### What you will do
Some of the lines below need repeating. Reproduce exactly those between the lines holding "SqKktTvB8LxN+EBYYsUMAdofEcuWv2tc36K6U7tefYMCTrmrilIMOlubTQBsR7oC" and "WQGnQe7sHIQ/TBrKnvs1E+u8nOzhIuVktDA/MOScBP+NGhB462irznUhZMmlIamv", inclusive.

### Record extracts
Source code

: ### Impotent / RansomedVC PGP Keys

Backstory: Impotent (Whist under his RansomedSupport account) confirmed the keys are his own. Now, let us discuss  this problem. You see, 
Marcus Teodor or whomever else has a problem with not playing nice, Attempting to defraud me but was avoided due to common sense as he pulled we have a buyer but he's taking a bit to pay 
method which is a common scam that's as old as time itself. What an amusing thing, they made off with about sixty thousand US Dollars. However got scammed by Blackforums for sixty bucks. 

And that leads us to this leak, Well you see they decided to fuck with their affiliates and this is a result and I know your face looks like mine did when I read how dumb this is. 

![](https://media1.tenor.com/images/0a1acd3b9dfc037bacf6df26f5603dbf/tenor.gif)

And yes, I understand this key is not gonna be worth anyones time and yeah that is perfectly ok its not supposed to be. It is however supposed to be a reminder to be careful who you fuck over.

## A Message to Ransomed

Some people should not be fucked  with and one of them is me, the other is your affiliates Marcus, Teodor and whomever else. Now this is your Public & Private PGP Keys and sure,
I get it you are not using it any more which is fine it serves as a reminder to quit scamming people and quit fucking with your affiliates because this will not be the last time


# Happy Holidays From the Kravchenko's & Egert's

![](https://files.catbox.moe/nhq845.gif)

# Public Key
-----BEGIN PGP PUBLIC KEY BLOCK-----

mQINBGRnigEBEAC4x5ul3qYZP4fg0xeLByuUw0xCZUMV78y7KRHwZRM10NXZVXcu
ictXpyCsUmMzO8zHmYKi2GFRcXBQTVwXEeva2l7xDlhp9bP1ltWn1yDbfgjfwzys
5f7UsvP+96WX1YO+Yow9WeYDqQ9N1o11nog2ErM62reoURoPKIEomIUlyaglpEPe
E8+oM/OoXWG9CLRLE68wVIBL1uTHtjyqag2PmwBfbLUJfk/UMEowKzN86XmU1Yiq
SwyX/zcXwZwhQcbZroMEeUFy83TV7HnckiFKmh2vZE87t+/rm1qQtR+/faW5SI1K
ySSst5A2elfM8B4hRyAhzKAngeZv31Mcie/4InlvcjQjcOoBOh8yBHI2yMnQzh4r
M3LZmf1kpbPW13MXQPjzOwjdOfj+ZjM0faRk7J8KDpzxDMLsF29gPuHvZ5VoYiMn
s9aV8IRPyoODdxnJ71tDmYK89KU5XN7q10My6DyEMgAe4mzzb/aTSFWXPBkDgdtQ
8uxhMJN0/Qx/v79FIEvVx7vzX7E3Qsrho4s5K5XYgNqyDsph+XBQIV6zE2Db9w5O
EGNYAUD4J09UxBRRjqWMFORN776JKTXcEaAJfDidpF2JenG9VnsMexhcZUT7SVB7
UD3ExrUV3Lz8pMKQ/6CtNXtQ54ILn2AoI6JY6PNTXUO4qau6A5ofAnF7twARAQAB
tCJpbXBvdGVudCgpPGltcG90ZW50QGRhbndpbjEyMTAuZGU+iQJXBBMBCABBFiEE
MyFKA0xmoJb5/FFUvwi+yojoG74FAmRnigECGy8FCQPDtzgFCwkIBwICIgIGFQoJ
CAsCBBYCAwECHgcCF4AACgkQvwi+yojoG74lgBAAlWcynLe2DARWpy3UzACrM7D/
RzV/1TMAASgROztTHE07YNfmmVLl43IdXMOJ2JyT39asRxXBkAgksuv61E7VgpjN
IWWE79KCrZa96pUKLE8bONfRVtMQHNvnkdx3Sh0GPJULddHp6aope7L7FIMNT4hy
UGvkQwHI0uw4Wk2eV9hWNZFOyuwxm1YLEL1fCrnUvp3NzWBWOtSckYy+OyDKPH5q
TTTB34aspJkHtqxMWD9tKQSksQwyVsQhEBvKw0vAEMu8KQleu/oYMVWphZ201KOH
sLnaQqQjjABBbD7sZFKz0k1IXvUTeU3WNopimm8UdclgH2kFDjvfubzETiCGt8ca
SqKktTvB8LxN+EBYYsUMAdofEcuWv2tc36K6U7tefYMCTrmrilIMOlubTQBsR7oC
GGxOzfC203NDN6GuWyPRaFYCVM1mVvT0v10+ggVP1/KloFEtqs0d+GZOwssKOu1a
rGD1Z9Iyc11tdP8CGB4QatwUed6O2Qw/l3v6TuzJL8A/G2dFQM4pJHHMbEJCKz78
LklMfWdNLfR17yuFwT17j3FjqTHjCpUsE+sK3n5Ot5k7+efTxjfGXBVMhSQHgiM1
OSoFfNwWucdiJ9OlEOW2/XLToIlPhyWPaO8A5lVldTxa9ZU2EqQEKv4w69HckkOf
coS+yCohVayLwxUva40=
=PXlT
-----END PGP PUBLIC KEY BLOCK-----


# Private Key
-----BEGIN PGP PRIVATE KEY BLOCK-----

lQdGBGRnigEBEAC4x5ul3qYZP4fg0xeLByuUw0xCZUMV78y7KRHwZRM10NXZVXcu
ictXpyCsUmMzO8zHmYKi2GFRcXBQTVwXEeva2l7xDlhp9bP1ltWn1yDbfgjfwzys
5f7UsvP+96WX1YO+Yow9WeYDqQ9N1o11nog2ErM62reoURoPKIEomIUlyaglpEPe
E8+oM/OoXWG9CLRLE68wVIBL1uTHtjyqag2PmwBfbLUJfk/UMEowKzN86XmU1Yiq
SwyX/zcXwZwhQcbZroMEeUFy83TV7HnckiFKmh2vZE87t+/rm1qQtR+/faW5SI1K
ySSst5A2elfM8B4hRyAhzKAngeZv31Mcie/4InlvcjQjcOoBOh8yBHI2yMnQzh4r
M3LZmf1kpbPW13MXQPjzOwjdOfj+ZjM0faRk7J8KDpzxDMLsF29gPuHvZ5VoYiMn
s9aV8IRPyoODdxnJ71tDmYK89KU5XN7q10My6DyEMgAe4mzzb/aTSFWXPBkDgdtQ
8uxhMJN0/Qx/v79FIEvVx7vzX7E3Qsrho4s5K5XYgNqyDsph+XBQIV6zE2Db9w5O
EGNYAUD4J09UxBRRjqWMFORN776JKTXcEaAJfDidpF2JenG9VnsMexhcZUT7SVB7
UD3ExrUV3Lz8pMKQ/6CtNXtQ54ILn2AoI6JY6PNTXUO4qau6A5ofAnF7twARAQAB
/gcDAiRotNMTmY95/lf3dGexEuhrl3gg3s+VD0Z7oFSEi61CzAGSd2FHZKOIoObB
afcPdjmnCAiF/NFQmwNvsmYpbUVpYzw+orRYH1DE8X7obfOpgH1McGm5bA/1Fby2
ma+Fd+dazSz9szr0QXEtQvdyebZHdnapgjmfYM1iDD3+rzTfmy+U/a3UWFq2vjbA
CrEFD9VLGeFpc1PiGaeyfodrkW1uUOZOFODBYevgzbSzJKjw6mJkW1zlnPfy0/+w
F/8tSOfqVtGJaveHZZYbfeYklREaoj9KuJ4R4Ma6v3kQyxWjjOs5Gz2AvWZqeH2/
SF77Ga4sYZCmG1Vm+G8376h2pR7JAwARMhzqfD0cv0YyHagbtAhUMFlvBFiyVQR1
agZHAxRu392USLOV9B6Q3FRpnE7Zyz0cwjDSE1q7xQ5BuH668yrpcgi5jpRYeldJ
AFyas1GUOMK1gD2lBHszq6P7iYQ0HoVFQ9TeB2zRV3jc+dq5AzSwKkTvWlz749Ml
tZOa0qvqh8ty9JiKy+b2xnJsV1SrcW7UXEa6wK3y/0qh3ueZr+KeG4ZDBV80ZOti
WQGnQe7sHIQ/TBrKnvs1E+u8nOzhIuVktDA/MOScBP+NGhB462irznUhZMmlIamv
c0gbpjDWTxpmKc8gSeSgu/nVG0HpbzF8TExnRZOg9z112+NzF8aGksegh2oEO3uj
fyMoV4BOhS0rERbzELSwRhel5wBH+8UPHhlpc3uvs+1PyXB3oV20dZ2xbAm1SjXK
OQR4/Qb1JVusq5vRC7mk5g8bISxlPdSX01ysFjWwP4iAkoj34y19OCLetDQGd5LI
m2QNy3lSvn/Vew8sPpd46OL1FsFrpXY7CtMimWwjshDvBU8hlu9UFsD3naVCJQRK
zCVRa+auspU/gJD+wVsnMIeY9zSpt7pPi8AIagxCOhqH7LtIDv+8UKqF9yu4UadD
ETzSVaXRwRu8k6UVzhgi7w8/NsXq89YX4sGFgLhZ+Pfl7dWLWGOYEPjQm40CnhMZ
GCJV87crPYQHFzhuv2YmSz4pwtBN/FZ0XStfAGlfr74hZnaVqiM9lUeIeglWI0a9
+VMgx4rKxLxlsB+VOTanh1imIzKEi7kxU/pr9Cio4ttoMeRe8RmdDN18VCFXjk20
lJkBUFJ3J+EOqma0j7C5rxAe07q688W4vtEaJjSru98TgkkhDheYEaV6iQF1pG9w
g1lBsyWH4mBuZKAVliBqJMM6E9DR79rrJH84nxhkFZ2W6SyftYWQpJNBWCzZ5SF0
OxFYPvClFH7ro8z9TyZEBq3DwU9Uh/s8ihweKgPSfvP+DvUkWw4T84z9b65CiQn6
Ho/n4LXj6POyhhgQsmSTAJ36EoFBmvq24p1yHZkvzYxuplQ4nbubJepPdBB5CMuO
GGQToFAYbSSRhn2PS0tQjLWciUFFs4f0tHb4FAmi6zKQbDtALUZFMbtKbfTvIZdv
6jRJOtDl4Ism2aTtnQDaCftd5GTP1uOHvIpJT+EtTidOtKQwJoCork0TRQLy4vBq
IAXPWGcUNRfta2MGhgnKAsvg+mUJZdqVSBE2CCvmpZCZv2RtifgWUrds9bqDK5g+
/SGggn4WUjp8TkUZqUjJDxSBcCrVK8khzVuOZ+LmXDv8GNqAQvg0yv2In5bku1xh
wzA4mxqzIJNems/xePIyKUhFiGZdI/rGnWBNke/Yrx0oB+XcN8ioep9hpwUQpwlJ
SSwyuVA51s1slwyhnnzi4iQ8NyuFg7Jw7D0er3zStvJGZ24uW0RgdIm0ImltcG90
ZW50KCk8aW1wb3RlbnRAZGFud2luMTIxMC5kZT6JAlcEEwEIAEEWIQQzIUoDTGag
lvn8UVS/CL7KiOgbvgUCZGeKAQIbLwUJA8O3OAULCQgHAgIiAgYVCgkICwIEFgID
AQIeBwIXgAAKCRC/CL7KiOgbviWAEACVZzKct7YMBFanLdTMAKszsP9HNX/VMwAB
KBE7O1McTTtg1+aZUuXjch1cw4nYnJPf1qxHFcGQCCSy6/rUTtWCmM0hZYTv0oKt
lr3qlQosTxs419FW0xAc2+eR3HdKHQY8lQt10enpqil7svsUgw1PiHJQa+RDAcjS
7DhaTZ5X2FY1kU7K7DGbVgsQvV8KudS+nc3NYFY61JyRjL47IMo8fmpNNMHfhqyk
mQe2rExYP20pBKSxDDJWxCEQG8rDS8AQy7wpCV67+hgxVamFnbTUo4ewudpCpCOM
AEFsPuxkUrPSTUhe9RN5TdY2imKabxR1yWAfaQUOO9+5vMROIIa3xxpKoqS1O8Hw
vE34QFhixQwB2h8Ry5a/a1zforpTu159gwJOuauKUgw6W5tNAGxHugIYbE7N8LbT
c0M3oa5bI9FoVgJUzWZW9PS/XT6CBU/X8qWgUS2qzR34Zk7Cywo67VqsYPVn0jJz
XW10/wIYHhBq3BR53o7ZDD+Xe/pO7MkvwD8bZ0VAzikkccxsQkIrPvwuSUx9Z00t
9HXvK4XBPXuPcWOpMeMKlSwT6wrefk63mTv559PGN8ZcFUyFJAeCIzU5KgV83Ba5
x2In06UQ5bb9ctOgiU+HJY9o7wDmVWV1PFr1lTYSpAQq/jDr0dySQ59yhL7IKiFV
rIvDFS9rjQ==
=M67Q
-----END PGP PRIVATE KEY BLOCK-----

### Result for this task
SqKktTvB8LxN+EBYYsUMAdofEcuWv2tc36K6U7tefYMCTrmrilIMOlubTQBsR7oC
GGxOzfC203NDN6GuWyPRaFYCVM1mVvT0v10+ggVP1/KloFEtqs0d+GZOwssKOu1a
rGD1Z9Iyc11tdP8CGB4QatwUed6O2Qw/l3v6TuzJL8A/G2dFQM4pJHHMbEJCKz78
LklMfWdNLfR17yuFwT17j3FjqTHjCpUsE+sK3n5Ot5k7+efTxjfGXBVMhSQHgiM1
OSoFfNwWucdiJ9OlEOW2/XLToIlPhyWPaO8A5lVldTxa9ZU2EqQEKv4w69HckkOf
coS+yCohVayLwxUva40=
=PXlT
-----END PGP PUBLIC KEY BLOCK-----


# Private Key
-----BEGIN PGP PRIVATE KEY BLOCK-----

lQdGBGRnigEBEAC4x5ul3qYZP4fg0xeLByuUw0xCZUMV78y7KRHwZRM10NXZVXcu
ictXpyCsUmMzO8zHmYKi2GFRcXBQTVwXEeva2l7xDlhp9bP1ltWn1yDbfgjfwzys
5f7UsvP+96WX1YO+Yow9WeYDqQ9N1o11nog2ErM62reoURoPKIEomIUlyaglpEPe
E8+oM/OoXWG9CLRLE68wVIBL1uTHtjyqag2PmwBfbLUJfk/UMEowKzN86XmU1Yiq
SwyX/zcXwZwhQcbZroMEeUFy83TV7HnckiFKmh2vZE87t+/rm1qQtR+/faW5SI1K
ySSst5A2elfM8B4hRyAhzKAngeZv31Mcie/4InlvcjQjcOoBOh8yBHI2yMnQzh4r
M3LZmf1kpbPW13MXQPjzOwjdOfj+ZjM0faRk7J8KDpzxDMLsF29gPuHvZ5VoYiMn
s9aV8IRPyoODdxnJ71tDmYK89KU5XN7q10My6DyEMgAe4mzzb/aTSFWXPBkDgdtQ
8uxhMJN0/Qx/v79FIEvVx7vzX7E3Qsrho4s5K5XYgNqyDsph+XBQIV6zE2Db9w5O
EGNYAUD4J09UxBRRjqWMFORN776JKTXcEaAJfDidpF2JenG9VnsMexhcZUT7SVB7
UD3ExrUV3Lz8pMKQ/6CtNXtQ54ILn2AoI6JY6PNTXUO4qau6A5ofAnF7twARAQAB
/gcDAiRotNMTmY95/lf3dGexEuhrl3gg3s+VD0Z7oFSEi61CzAGSd2FHZKOIoObB
afcPdjmnCAiF/NFQmwNvsmYpbUVpYzw+orRYH1DE8X7obfOpgH1McGm5bA/1Fby2
ma+Fd+dazSz9szr0QXEtQvdyebZHdnapgjmfYM1iDD3+rzTfmy+U/a3UWFq2vjbA
CrEFD9VLGeFpc1PiGaeyfodrkW1uUOZOFODBYevgzbSzJKjw6mJkW1zlnPfy0/+w
F/8tSOfqVtGJaveHZZYbfeYklREaoj9KuJ4R4Ma6v3kQyxWjjOs5Gz2AvWZqeH2/
SF77Ga4sYZCmG1Vm+G8376h2pR7JAwARMhzqfD0cv0YyHagbtAhUMFlvBFiyVQR1
agZHAxRu392USLOV9B6Q3FRpnE7Zyz0cwjDSE1q7xQ5BuH668yrpcgi5jpRYeldJ
AFyas1GUOMK1gD2lBHszq6P7iYQ0HoVFQ9TeB2zRV3jc+dq5AzSwKkTvWlz749Ml
tZOa0qvqh8ty9JiKy+b2xnJsV1SrcW7UXEa6wK3y/0qh3ueZr+KeG4ZDBV80ZOti
WQGnQe7sHIQ/TBrKnvs1E+u8nOzhIuVktDA/MOScBP+NGhB462irznUhZMmlIamv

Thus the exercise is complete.